## [Records to process]
-.-.-

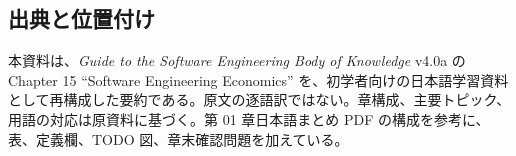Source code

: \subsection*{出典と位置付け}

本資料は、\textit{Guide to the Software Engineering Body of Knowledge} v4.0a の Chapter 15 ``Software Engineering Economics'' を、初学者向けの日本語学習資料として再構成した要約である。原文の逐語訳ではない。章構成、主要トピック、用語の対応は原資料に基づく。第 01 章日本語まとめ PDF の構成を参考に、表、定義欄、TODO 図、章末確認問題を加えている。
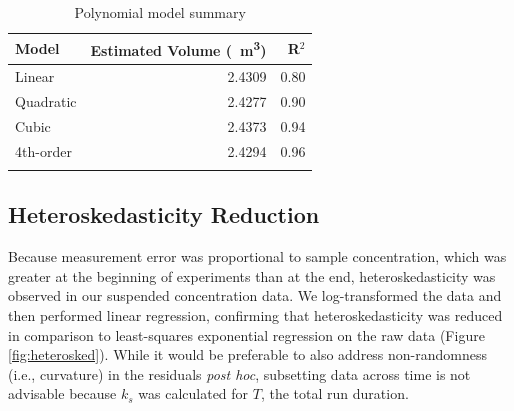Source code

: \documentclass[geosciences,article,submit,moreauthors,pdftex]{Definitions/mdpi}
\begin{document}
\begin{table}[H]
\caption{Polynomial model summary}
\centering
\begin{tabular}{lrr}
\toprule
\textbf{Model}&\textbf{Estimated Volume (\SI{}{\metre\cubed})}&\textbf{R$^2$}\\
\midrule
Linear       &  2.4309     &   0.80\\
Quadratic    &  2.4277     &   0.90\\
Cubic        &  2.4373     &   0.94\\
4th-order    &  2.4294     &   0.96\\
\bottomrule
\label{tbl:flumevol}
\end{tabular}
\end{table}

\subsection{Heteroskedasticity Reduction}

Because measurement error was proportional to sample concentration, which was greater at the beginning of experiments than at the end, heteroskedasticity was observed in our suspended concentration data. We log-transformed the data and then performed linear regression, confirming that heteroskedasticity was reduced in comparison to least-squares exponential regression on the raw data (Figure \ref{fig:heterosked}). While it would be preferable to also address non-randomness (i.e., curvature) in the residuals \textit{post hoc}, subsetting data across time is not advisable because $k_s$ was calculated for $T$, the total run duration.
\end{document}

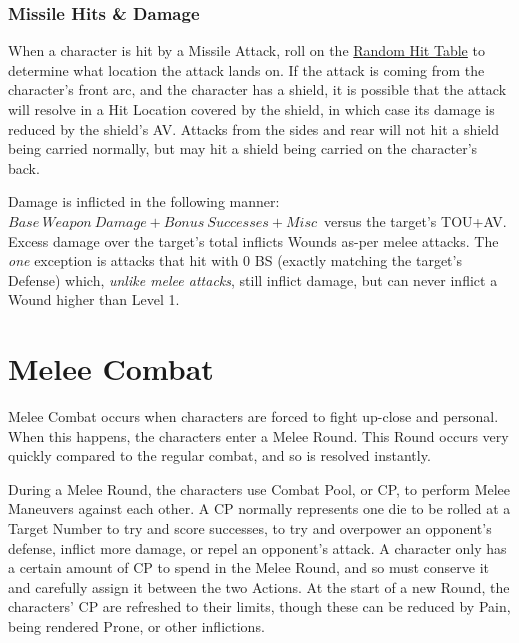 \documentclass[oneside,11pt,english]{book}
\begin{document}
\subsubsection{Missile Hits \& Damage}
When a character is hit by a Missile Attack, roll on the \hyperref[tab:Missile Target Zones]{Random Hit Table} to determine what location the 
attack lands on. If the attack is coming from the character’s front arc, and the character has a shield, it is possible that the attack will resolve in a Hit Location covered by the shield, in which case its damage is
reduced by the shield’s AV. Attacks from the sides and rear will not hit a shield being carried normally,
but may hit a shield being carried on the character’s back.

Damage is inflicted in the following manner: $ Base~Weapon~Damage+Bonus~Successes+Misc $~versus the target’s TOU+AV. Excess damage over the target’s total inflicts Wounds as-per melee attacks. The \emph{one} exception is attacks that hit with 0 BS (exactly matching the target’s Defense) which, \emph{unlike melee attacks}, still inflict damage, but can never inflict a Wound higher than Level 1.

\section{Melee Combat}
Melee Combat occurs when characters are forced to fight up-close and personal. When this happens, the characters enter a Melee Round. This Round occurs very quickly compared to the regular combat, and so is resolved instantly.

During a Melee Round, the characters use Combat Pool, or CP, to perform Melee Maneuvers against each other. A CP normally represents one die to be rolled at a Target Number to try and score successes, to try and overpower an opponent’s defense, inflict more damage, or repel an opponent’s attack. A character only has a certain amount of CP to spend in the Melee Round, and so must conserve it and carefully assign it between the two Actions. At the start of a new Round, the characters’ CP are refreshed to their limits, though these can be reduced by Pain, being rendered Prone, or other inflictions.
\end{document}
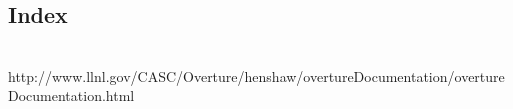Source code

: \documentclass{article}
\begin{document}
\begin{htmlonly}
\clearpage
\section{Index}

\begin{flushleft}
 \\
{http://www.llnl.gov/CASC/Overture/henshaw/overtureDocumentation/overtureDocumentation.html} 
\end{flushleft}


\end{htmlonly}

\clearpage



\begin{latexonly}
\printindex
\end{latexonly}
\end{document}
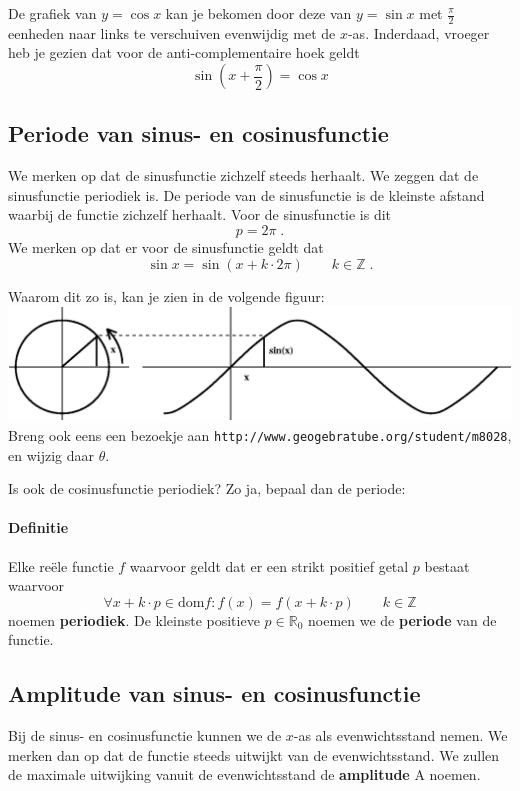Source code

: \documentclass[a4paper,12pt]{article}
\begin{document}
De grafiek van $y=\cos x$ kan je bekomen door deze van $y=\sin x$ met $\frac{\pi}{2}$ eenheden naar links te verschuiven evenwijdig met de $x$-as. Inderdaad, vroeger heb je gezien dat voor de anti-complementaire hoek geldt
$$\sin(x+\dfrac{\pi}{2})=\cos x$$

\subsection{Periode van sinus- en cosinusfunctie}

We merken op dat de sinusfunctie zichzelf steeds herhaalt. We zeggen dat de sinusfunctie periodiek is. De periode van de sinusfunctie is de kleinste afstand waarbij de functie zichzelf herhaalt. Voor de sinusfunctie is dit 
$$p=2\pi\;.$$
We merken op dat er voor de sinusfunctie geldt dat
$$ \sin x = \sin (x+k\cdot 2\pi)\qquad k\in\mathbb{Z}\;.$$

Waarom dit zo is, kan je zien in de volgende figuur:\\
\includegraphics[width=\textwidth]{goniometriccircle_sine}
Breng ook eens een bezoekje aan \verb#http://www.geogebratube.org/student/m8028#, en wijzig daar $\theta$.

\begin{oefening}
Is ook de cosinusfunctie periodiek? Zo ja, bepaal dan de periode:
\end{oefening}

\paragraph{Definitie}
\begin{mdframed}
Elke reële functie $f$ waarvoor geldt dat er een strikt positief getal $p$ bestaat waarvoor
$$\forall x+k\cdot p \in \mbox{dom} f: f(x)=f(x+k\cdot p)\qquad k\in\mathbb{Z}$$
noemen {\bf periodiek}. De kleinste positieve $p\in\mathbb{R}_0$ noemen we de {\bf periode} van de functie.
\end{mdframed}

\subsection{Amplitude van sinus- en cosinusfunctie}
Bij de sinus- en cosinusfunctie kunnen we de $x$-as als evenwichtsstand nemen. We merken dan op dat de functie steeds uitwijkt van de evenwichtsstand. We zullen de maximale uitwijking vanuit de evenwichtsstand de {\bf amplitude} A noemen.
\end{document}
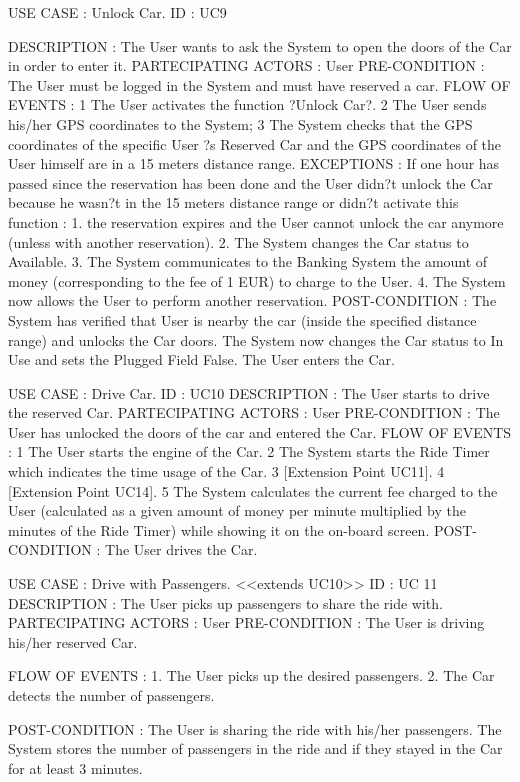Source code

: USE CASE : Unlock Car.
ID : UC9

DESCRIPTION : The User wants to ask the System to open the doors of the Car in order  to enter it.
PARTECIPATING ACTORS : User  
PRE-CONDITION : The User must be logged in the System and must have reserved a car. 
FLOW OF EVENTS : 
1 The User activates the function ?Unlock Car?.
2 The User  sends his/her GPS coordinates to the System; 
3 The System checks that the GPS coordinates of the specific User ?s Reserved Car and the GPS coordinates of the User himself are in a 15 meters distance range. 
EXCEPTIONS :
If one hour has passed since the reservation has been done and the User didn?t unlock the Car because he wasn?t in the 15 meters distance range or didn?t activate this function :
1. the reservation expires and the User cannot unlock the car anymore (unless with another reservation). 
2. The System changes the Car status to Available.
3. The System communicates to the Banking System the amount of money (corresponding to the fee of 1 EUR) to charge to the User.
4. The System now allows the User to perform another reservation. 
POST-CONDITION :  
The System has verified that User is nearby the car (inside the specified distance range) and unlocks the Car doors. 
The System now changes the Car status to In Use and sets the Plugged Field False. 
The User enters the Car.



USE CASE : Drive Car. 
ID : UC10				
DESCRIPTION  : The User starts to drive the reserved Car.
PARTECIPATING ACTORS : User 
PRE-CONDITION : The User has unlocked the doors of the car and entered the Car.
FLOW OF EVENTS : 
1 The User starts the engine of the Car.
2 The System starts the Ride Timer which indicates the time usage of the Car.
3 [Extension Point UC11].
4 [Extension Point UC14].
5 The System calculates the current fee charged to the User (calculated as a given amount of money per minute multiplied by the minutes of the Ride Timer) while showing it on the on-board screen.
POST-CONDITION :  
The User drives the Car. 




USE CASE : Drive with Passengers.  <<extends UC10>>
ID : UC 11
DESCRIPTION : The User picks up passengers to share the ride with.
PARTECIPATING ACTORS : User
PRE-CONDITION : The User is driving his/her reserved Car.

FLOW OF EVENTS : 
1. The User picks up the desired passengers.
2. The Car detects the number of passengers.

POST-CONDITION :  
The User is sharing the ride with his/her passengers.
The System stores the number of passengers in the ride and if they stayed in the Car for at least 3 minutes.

-.-.-

## [Your objective]
Using the records above, copy each line that contains "mathbb".

## [Solution to this task]
$$ \sin x = \sin (x+k\cdot 2\pi)\qquad k\in\mathbb{Z}\;.$$
$$\forall x+k\cdot p \in \mbox{dom} f: f(x)=f(x+k\cdot p)\qquad k\in\mathbb{Z}$$
noemen {\bf periodiek}. De kleinste positieve $p\in\mathbb{R}_0$ noemen we de {\bf periode} van de functie.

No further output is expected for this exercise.